» **Provided information**

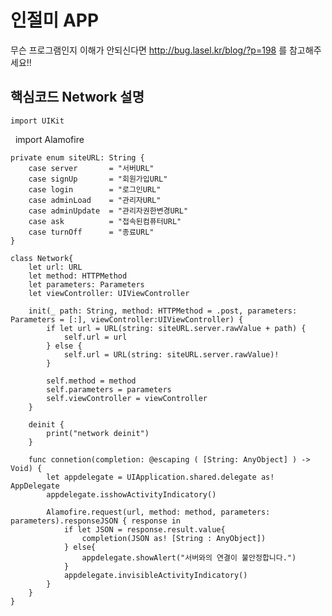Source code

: 
# 인절미 APP



무슨 프로그램인지 이해가 안되신다면 http://bug.lasel.kr/blog/?p=198 를 참고해주세요!!



## 핵심코드 Network 설명

    import UIKit
    import Alamofire

    private enum siteURL: String {
        case server       = "서버URL"
        case signUp       = "회원가입URL"
        case login        = "로그인URL"
        case adminLoad    = "관리자URL"
        case adminUpdate  = "관리자권한변경URL"
        case ask          = "접속된컴퓨터URL"
        case turnOff      = "종료URL"    
    }
    
    class Network{
        let url: URL
        let method: HTTPMethod
        let parameters: Parameters
        let viewController: UIViewController
    
        init(_ path: String, method: HTTPMethod = .post, parameters: Parameters = [:], viewController:UIViewController) {
            if let url = URL(string: siteURL.server.rawValue + path) {
                self.url = url
            } else {
                self.url = URL(string: siteURL.server.rawValue)!
            }
        
            self.method = method
            self.parameters = parameters
            self.viewController = viewController
        }
    
        deinit {
            print("network deinit")
        }
    
        func connetion(completion: @escaping ( [String: AnyObject] ) -> Void) {
            let appdelegate = UIApplication.shared.delegate as! AppDelegate
            appdelegate.isshowActivityIndicatory()
        
            Alamofire.request(url, method: method, parameters: parameters).responseJSON { response in
                if let JSON = response.result.value{
                    completion(JSON as! [String : AnyObject])
                } else{
                    appdelegate.showAlert("서버와의 연결이 불안정합니다.")
                }
                appdelegate.invisibleActivityIndicatory()
            }
        }
    }
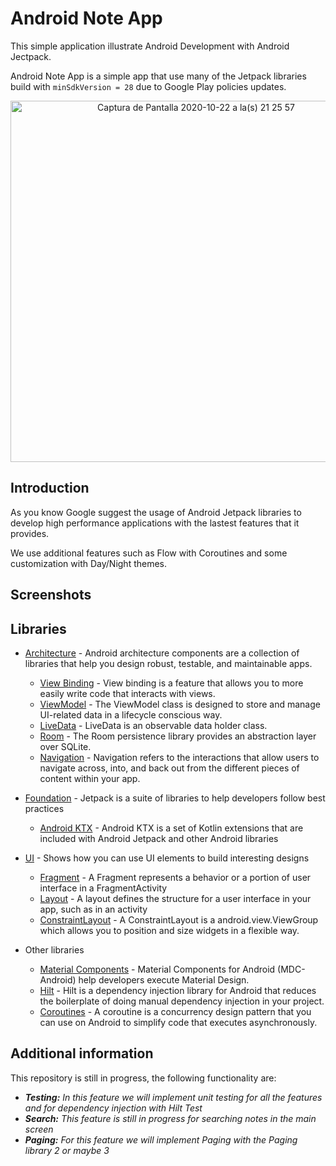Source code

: # Android Note App
This simple application illustrate Android Development with Android Jectpack.

Android Note App is a simple app that use many of the Jetpack libraries build with `minSdkVersion = 28` due to Google Play policies updates.

<p align="center">
<img width="578" alt="Captura de Pantalla 2020-10-22 a la(s) 21 25 57" src="https://user-images.githubusercontent.com/7152507/96949303-353cb200-14ad-11eb-9008-e5637f45faab.png"></p>


## Introduction
As you know Google suggest the usage of Android Jetpack libraries to develop high performance applications with the lastest features that it provides.

We use additional features such as Flow with Coroutines and some customization with Day/Night themes.

## Screenshots

## Libraries
* [Architecture](https://developer.android.com/topic/libraries/architecture) - Android architecture components are a collection of libraries that help you design robust, testable, and maintainable apps.
  * [View Binding](https://developer.android.com/topic/libraries/view-binding?hl=fr) - View binding is a feature that allows you to more easily write code that interacts with views.
  * [ViewModel](https://developer.android.com/topic/libraries/architecture/viewmodel) - The ViewModel class is designed to store and manage UI-related data in a lifecycle conscious way.
  * [LiveData](https://developer.android.com/topic/libraries/architecture/livedata) - LiveData is an observable data holder class.
  * [Room](https://developer.android.com/topic/libraries/architecture/room) - The Room persistence library provides an abstraction layer over SQLite.
  * [Navigation](https://developer.android.com/guide/navigation) - Navigation refers to the interactions that allow users to navigate across, into, and back out from the different pieces of content within your app.
  
* [Foundation](https://developer.android.com/jetpack) - Jetpack is a suite of libraries to help developers follow best practices
  * [Android KTX](https://developer.android.com/kotlin/ktx) - Android KTX is a set of Kotlin extensions that are included with Android Jetpack and other Android libraries
  
* [UI](https://developer.android.com/guide/topics/ui) - Shows how you can use UI elements to build interesting designs
  * [Fragment](https://developer.android.com/guide/components/fragments) - A Fragment represents a behavior or a portion of user interface in a FragmentActivity
  * [Layout](https://developer.android.com/guide/topics/ui/declaring-layout) - A layout defines the structure for a user interface in your app, such as in an activity
  * [ConstraintLayout](https://developer.android.com/reference/androidx/constraintlayout/widget/ConstraintLayout) - A ConstraintLayout is a android.view.ViewGroup which allows you to position and size widgets in a flexible way.

* Other libraries
  * [Material Components](https://material.io/components) - Material Components for Android (MDC-Android) help developers execute Material Design.
  * [Hilt](https://developer.android.com/training/dependency-injection/hilt-android) - Hilt is a dependency injection library for Android that reduces the boilerplate of doing manual dependency injection in your project.
  * [Coroutines](https://developer.android.com/kotlin/coroutines) - A coroutine is a concurrency design pattern that you can use on Android to simplify code that executes asynchronously.

## Additional information
This repository is still in progress, the following functionality are:

* ***Testing:** In this feature we will implement unit testing for all the features and for dependency injection with Hilt Test*
* ***Search:** This feature is still in progress for searching notes in the main screen*
* ***Paging:** For this feature we will implement Paging with the Paging library 2 or maybe 3*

» **Instructions to follow**
What the answer needs is every record above, exactly as written, and no pictures.

» **Response area**
Source code

: 
# 인절미 APP



무슨 프로그램인지 이해가 안되신다면 http://bug.lasel.kr/blog/?p=198 를 참고해주세요!!



## 핵심코드 Network 설명

    import UIKit
    import Alamofire

    private enum siteURL: String {
        case server       = "서버URL"
        case signUp       = "회원가입URL"
        case login        = "로그인URL"
        case adminLoad    = "관리자URL"
        case adminUpdate  = "관리자권한변경URL"
        case ask          = "접속된컴퓨터URL"
        case turnOff      = "종료URL"    
    }
    
    class Network{
        let url: URL
        let method: HTTPMethod
        let parameters: Parameters
        let viewController: UIViewController
    
        init(_ path: String, method: HTTPMethod = .post, parameters: Parameters = [:], viewController:UIViewController) {
            if let url = URL(string: siteURL.server.rawValue + path) {
                self.url = url
            } else {
                self.url = URL(string: siteURL.server.rawValue)!
            }
        
            self.method = method
            self.parameters = parameters
            self.viewController = viewController
        }
    
        deinit {
            print("network deinit")
        }
    
        func connetion(completion: @escaping ( [String: AnyObject] ) -> Void) {
            let appdelegate = UIApplication.shared.delegate as! AppDelegate
            appdelegate.isshowActivityIndicatory()
        
            Alamofire.request(url, method: method, parameters: parameters).responseJSON { response in
                if let JSON = response.result.value{
                    completion(JSON as! [String : AnyObject])
                } else{
                    appdelegate.showAlert("서버와의 연결이 불안정합니다.")
                }
                appdelegate.invisibleActivityIndicatory()
            }
        }
    }
Source code

: # Android Note App
This simple application illustrate Android Development with Android Jectpack.

Android Note App is a simple app that use many of the Jetpack libraries build with `minSdkVersion = 28` due to Google Play policies updates.

<p align="center">
<img width="578" alt="Captura de Pantalla 2020-10-22 a la(s) 21 25 57" src="https://user-images.githubusercontent.com/7152507/96949303-353cb200-14ad-11eb-9008-e5637f45faab.png"></p>


## Introduction
As you know Google suggest the usage of Android Jetpack libraries to develop high performance applications with the lastest features that it provides.

We use additional features such as Flow with Coroutines and some customization with Day/Night themes.

## Screenshots

## Libraries
* [Architecture](https://developer.android.com/topic/libraries/architecture) - Android architecture components are a collection of libraries that help you design robust, testable, and maintainable apps.
  * [View Binding](https://developer.android.com/topic/libraries/view-binding?hl=fr) - View binding is a feature that allows you to more easily write code that interacts with views.
  * [ViewModel](https://developer.android.com/topic/libraries/architecture/viewmodel) - The ViewModel class is designed to store and manage UI-related data in a lifecycle conscious way.
  * [LiveData](https://developer.android.com/topic/libraries/architecture/livedata) - LiveData is an observable data holder class.
  * [Room](https://developer.android.com/topic/libraries/architecture/room) - The Room persistence library provides an abstraction layer over SQLite.
  * [Navigation](https://developer.android.com/guide/navigation) - Navigation refers to the interactions that allow users to navigate across, into, and back out from the different pieces of content within your app.
  
* [Foundation](https://developer.android.com/jetpack) - Jetpack is a suite of libraries to help developers follow best practices
  * [Android KTX](https://developer.android.com/kotlin/ktx) - Android KTX is a set of Kotlin extensions that are included with Android Jetpack and other Android libraries
  
* [UI](https://developer.android.com/guide/topics/ui) - Shows how you can use UI elements to build interesting designs
  * [Fragment](https://developer.android.com/guide/components/fragments) - A Fragment represents a behavior or a portion of user interface in a FragmentActivity
  * [Layout](https://developer.android.com/guide/topics/ui/declaring-layout) - A layout defines the structure for a user interface in your app, such as in an activity
  * [ConstraintLayout](https://developer.android.com/reference/androidx/constraintlayout/widget/ConstraintLayout) - A ConstraintLayout is a android.view.ViewGroup which allows you to position and size widgets in a flexible way.

* Other libraries
  * [Material Components](https://material.io/components) - Material Components for Android (MDC-Android) help developers execute Material Design.
  * [Hilt](https://developer.android.com/training/dependency-injection/hilt-android) - Hilt is a dependency injection library for Android that reduces the boilerplate of doing manual dependency injection in your project.
  * [Coroutines](https://developer.android.com/kotlin/coroutines) - A coroutine is a concurrency design pattern that you can use on Android to simplify code that executes asynchronously.

## Additional information
This repository is still in progress, the following functionality are:

* ***Testing:** In this feature we will implement unit testing for all the features and for dependency injection with Hilt Test*
* ***Search:** This feature is still in progress for searching notes in the main screen*
* ***Paging:** For this feature we will implement Paging with the Paging library 2 or maybe 3*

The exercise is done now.